Reproduce the lines of the listing exactly, beginning at the top, until the line with "- 🧠 Python Programming (Aptech Certified)" has been reproduced too.

- [Data for this exercise]
'''

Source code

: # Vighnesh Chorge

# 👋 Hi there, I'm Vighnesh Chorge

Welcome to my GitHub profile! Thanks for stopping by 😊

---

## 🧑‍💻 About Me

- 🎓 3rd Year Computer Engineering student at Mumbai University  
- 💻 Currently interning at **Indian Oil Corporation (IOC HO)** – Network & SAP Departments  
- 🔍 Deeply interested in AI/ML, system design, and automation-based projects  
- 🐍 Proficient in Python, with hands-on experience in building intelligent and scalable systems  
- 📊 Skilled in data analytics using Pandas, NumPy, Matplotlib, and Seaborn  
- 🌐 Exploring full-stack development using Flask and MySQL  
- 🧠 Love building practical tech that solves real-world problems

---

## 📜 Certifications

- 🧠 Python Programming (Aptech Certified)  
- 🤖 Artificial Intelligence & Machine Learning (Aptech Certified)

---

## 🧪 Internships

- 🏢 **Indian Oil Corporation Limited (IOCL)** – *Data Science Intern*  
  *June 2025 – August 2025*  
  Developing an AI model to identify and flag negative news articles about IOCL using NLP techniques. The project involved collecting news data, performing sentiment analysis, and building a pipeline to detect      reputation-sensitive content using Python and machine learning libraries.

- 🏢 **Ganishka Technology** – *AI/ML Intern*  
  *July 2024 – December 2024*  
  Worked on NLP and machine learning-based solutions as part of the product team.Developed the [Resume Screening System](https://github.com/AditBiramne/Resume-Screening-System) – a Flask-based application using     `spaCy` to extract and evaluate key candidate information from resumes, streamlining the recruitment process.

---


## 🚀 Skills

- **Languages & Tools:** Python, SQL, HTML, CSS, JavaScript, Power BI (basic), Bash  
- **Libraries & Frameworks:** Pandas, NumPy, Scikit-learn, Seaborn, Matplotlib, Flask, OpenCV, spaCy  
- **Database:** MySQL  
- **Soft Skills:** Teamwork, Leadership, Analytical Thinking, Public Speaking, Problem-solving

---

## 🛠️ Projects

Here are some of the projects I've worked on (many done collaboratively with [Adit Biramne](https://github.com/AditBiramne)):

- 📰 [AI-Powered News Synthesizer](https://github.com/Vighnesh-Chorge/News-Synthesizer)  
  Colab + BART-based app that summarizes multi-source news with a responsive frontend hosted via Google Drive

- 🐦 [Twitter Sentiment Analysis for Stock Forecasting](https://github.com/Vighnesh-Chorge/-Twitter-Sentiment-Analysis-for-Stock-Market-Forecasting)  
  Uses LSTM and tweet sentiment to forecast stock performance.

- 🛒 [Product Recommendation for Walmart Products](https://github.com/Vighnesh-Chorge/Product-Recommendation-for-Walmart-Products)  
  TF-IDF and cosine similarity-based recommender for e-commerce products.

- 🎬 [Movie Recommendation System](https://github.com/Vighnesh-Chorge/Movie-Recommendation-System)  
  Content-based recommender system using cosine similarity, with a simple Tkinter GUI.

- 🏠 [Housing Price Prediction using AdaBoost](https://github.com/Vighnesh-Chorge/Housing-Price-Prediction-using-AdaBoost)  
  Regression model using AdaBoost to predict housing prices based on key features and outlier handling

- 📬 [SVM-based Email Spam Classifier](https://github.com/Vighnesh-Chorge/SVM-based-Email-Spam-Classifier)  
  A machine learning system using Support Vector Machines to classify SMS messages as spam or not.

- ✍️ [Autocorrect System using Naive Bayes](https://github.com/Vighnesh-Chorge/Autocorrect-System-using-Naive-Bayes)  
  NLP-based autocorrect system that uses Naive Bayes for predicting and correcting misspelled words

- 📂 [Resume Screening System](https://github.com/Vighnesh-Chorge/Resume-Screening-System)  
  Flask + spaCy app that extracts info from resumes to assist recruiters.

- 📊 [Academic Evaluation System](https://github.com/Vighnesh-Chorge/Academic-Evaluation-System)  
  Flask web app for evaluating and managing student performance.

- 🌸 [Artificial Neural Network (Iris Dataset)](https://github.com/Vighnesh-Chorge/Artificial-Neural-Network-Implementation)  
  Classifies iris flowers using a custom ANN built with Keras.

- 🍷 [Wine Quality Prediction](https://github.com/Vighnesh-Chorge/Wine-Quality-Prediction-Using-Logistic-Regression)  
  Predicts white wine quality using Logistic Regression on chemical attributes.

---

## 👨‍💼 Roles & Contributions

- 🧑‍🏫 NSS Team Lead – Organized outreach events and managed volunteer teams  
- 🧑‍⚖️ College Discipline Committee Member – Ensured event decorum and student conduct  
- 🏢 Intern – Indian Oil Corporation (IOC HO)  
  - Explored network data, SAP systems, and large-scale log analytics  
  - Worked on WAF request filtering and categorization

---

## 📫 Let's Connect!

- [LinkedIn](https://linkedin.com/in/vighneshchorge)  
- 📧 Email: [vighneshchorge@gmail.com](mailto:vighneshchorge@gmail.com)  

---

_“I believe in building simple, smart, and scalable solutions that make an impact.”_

'''

- [Solution to this task]
Source code

: # Vighnesh Chorge

# 👋 Hi there, I'm Vighnesh Chorge

Welcome to my GitHub profile! Thanks for stopping by 😊

---

## 🧑‍💻 About Me

- 🎓 3rd Year Computer Engineering student at Mumbai University  
- 💻 Currently interning at **Indian Oil Corporation (IOC HO)** – Network & SAP Departments  
- 🔍 Deeply interested in AI/ML, system design, and automation-based projects  
- 🐍 Proficient in Python, with hands-on experience in building intelligent and scalable systems  
- 📊 Skilled in data analytics using Pandas, NumPy, Matplotlib, and Seaborn  
- 🌐 Exploring full-stack development using Flask and MySQL  
- 🧠 Love building practical tech that solves real-world problems

---

## 📜 Certifications

- 🧠 Python Programming (Aptech Certified)  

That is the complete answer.